Mass Shootings Are Contagious, ASU Professor Says

Mass Shootings Are Contagious, ASU Professor Says
Elizabeth Stuart

In Aurora, Colorado, last week, jurors headed to the courtroom to hear death-penalty arguments for a man convicted of shooting up a movie theater in 2012. In Lafayette, Louisiana, 59-year-old John Russell Houser open fired on the audience during a showing of Trainwreck, killing two people and injuring nine others.

Was Houser, who then committed suicide, inspired by the media coverage of the earlier crime?

“I think that, unfortunately, we’ll never know exactly what he was thinking,” says Sherry Towers, a research professor at the Simon A. Levin Mathematical, Computation, and Modeling Sciences Center at Arizona State University.

Towers has determined, however, that mass killings and school shootings are contagious.

For an average of 13 days after a shooting with four or more victims, the probability that another shooting will occur is heightened, Towers argues in a new paper published in the journal PLOS ONE. About 20 to 30 percent of mass killings happen during these infectious periods.

In general, violent crime in the United States is on the decline. But, according to a recent FBI analysis, the number of shooters aiming to kill a large number of people in a public space has increased in recent years. On average, a mass shooting occurs approximately every two weeks.

Towers decided to look into the issue after a student shot and stabbed someone in the Purdue University cafeteria while she was on campus for a meeting, she says. It was the third school shooting to make the news in a week.

“I wondered: Could that be more than a coincidence?” she says.

Previous studies have found that media reports of suicides appear to increase the incidence of suicide by planting the “seeds of ideation in at-risk individuals,” she says.

Towers estimates that mass shootings spread for similar reasons.

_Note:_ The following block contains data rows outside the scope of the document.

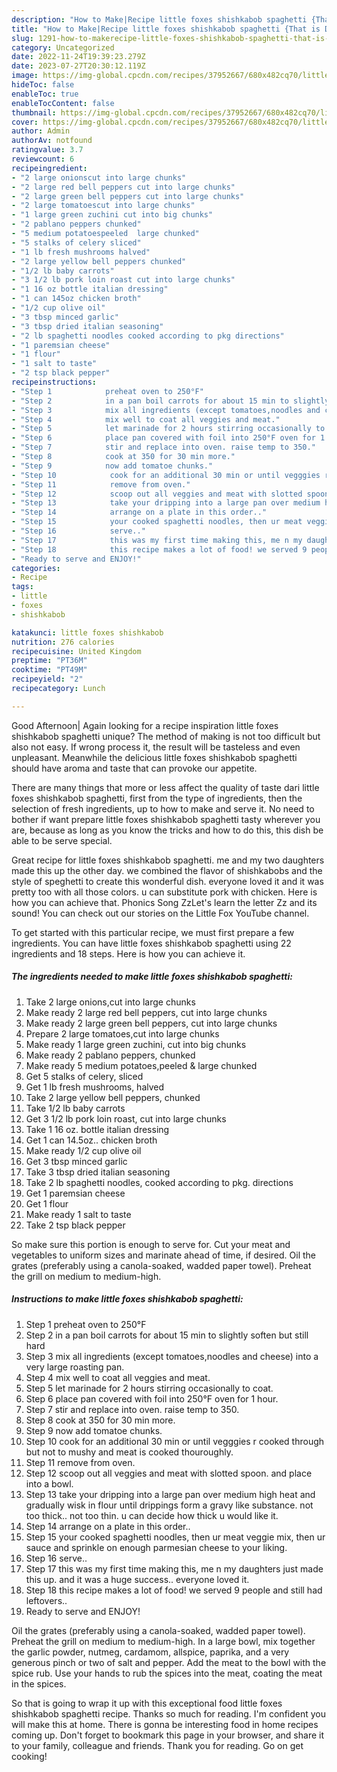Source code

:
 ```yaml
---
description: "How to Make|Recipe little foxes shishkabob spaghetti {That is Delicious"
title: "How to Make|Recipe little foxes shishkabob spaghetti {That is Delicious"
slug: 1291-how-to-makerecipe-little-foxes-shishkabob-spaghetti-that-is-delicious
category: Uncategorized
date: 2022-11-24T19:39:23.279Z
date: 2023-07-27T20:30:12.119Z
image: https://img-global.cpcdn.com/recipes/37952667/680x482cq70/little-foxes-shishkabob-spaghetti-recipe-main-photo.jpg
hideToc: false
enableToc: true
enableTocContent: false
thumbnail: https://img-global.cpcdn.com/recipes/37952667/680x482cq70/little-foxes-shishkabob-spaghetti-recipe-main-photo.jpg
cover: https://img-global.cpcdn.com/recipes/37952667/680x482cq70/little-foxes-shishkabob-spaghetti-recipe-main-photo.jpg
author: Admin
authorAv: notfound
ratingvalue: 3.7
reviewcount: 6
recipeingredient:
- "2 large onionscut into large chunks"
- "2 large red bell peppers cut into large chunks"
- "2 large green bell peppers cut into large chunks"
- "2 large tomatoescut into large chunks"
- "1 large green zuchini cut into big chunks"
- "2 pablano peppers chunked"
- "5 medium potatoespeeled  large chunked"
- "5 stalks of celery sliced"
- "1 lb fresh mushrooms halved"
- "2 large yellow bell peppers chunked"
- "1/2 lb baby carrots"
- "3 1/2 lb pork loin roast cut into large chunks"
- "1 16 oz bottle italian dressing"
- "1 can 145oz chicken broth"
- "1/2 cup olive oil"
- "3 tbsp minced garlic"
- "3 tbsp dried italian seasoning"
- "2 lb spaghetti noodles cooked according to pkg directions"
- "1 paremsian cheese"
- "1 flour"
- "1 salt to taste"
- "2 tsp black pepper"
recipeinstructions:
- "Step 1            preheat oven to 250°F"
- "Step 2            in a pan boil carrots for about 15 min to slightly soften but still hard"
- "Step 3            mix all ingredients (except tomatoes,noodles and cheese) into a very large roasting pan."
- "Step 4            mix well to coat all veggies and meat."
- "Step 5            let marinade for 2 hours stirring occasionally to coat."
- "Step 6            place pan covered with foil into 250°F oven for 1 hour."
- "Step 7            stir and replace into oven. raise temp to 350."
- "Step 8            cook at 350 for 30 min more."
- "Step 9            now add tomatoe chunks."
- "Step 10            cook for an additional 30 min or until vegggies r cooked through but not to mushy and meat is cooked thouroughly."
- "Step 11            remove from oven."
- "Step 12            scoop out all veggies and meat with slotted spoon. and place into a bowl."
- "Step 13            take your dripping into a large pan over medium high heat and gradually wisk in flour until drippings form a gravy like substance. not too thick.. not too thin. u can decide how thick u would like it."
- "Step 14            arrange on a plate in this order.."
- "Step 15            your cooked spaghetti noodles, then ur meat veggie mix, then ur sauce and sprinkle on enough parmesian cheese to your liking."
- "Step 16            serve.."
- "Step 17            this was my first time making this, me n my daughters just made this up. and it was a huge success.. everyone loved it."
- "Step 18            this recipe makes a lot of food! we served 9 people and still had leftovers.."
- "Ready to serve and ENJOY!"
categories:
- Recipe
tags:
- little
- foxes
- shishkabob

katakunci: little foxes shishkabob 
nutrition: 276 calories
recipecuisine: United Kingdom
preptime: "PT36M"
cooktime: "PT49M"
recipeyield: "2"
recipecategory: Lunch

---
```



Good Afternoon| Again looking for a recipe inspiration little foxes shishkabob spaghetti unique? The method of making is not too difficult but also not easy. If wrong process it, the result will be tasteless and even unpleasant. Meanwhile the delicious little foxes shishkabob spaghetti should have aroma and taste that can provoke our appetite.






There are many things that more or less affect the quality of taste dari little foxes shishkabob spaghetti, first from the type of ingredients, then the selection of fresh ingredients, up to how to make and serve it. No need to bother if want prepare little foxes shishkabob spaghetti tasty wherever you are, because as long as you know the tricks and how to do this, this dish be able to be serve  special.


Great recipe for little foxes shishkabob spaghetti. me and my two daughters made this up the other day. we combined the flavor of shishkabobs and the style of speghetti to create this wonderful dish. everyone loved it and it was pretty too with all those colors. u can substitute pork with chicken. Here is how you can achieve that. Phonics Song ZzLet&#39;s learn the letter Zz and its sound! You can check out our stories on the Little Fox YouTube channel.


To get started with this particular recipe, we must first prepare a few ingredients. You can have little foxes shishkabob spaghetti using 22 ingredients and 18 steps. Here is how you can achieve it.

<!--inarticleads1-->

##### The ingredients needed to make little foxes shishkabob spaghetti:

1. Take 2 large onions,cut into large chunks
1. Make ready 2 large red bell peppers, cut into large chunks
1. Make ready 2 large green bell peppers, cut into large chunks
1. Prepare 2 large tomatoes,cut into large chunks
1. Make ready 1 large green zuchini, cut into big chunks
1. Make ready 2 pablano peppers, chunked
1. Make ready 5 medium potatoes,peeled &amp; large chunked
1. Get 5 stalks of celery, sliced
1. Get 1 lb fresh mushrooms, halved
1. Take 2 large yellow bell peppers, chunked
1. Take 1/2 lb baby carrots
1. Get 3 1/2 lb pork loin roast, cut into large chunks
1. Take 1 16 oz. bottle italian dressing
1. Get 1 can 14.5oz.. chicken broth
1. Make ready 1/2 cup olive oil
1. Get 3 tbsp minced garlic
1. Take 3 tbsp dried italian seasoning
1. Take 2 lb spaghetti noodles, cooked according to pkg. directions
1. Get 1 paremsian cheese
1. Get 1 flour
1. Make ready 1 salt to taste
1. Take 2 tsp black pepper


So make sure this portion is enough to serve for. Cut your meat and vegetables to uniform sizes and marinate ahead of time, if desired. Oil the grates (preferably using a canola-soaked, wadded paper towel). Preheat the grill on medium to medium-high. 

<!--inarticleads2-->

##### Instructions to make little foxes shishkabob spaghetti:

1. Step 1            preheat oven to 250°F
1. Step 2            in a pan boil carrots for about 15 min to slightly soften but still hard
1. Step 3            mix all ingredients (except tomatoes,noodles and cheese) into a very large roasting pan.
1. Step 4            mix well to coat all veggies and meat.
1. Step 5            let marinade for 2 hours stirring occasionally to coat.
1. Step 6            place pan covered with foil into 250°F oven for 1 hour.
1. Step 7            stir and replace into oven. raise temp to 350.
1. Step 8            cook at 350 for 30 min more.
1. Step 9            now add tomatoe chunks.
1. Step 10            cook for an additional 30 min or until vegggies r cooked through but not to mushy and meat is cooked thouroughly.
1. Step 11            remove from oven.
1. Step 12            scoop out all veggies and meat with slotted spoon. and place into a bowl.
1. Step 13            take your dripping into a large pan over medium high heat and gradually wisk in flour until drippings form a gravy like substance. not too thick.. not too thin. u can decide how thick u would like it.
1. Step 14            arrange on a plate in this order..
1. Step 15            your cooked spaghetti noodles, then ur meat veggie mix, then ur sauce and sprinkle on enough parmesian cheese to your liking.
1. Step 16            serve..
1. Step 17            this was my first time making this, me n my daughters just made this up. and it was a huge success.. everyone loved it.
1. Step 18            this recipe makes a lot of food! we served 9 people and still had leftovers..
1. Ready to serve and ENJOY!

Oil the grates (preferably using a canola-soaked, wadded paper towel). Preheat the grill on medium to medium-high. In a large bowl, mix together the garlic powder, nutmeg, cardamom, allspice, paprika, and a very generous pinch or two of salt and pepper. Add the meat to the bowl with the spice rub. Use your hands to rub the spices into the meat, coating the meat in the spices. 

So that is going to wrap it up with this exceptional food little foxes shishkabob spaghetti recipe. Thanks so much for reading. I'm confident you will make this at home. There is gonna be interesting food in home recipes coming up. Don't forget to bookmark this page in your browser, and share it to your family, colleague and friends. Thank you for reading. Go on get cooking!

“The motivations of a run-of-the-mill criminal are different from the type of person who goes into a public place to shoot as many people as possible,” Towers said. “Clearly, mental health is a factor.”

In an attempt to curb the spread of suicide, the Society of Professional Journalists, in its ethics code, instructs news outlets to “be cautious about reporting suicides that do not involve a public person or a public place.”

Towers doesn’t endorse muzzling the media. But, she says, her research should be a point of ethical consideration.

“I’m not sure what the solution is,” she says. “One the one hand, I’m sure people would like to know if there has been a mass shooting in the area. On the other hand, there is this danger that people who are vulnerable might get an idea to do something terrible.”

Media coverage is just one of many factors behind the country’s mass-shooting problems, she says.

Her analysis also found a significant correlation between higher per capita rates of gun ownership and higher per capita rates of mass shootings.

“This is complex,” she said. “It’s going to require a lot more study.”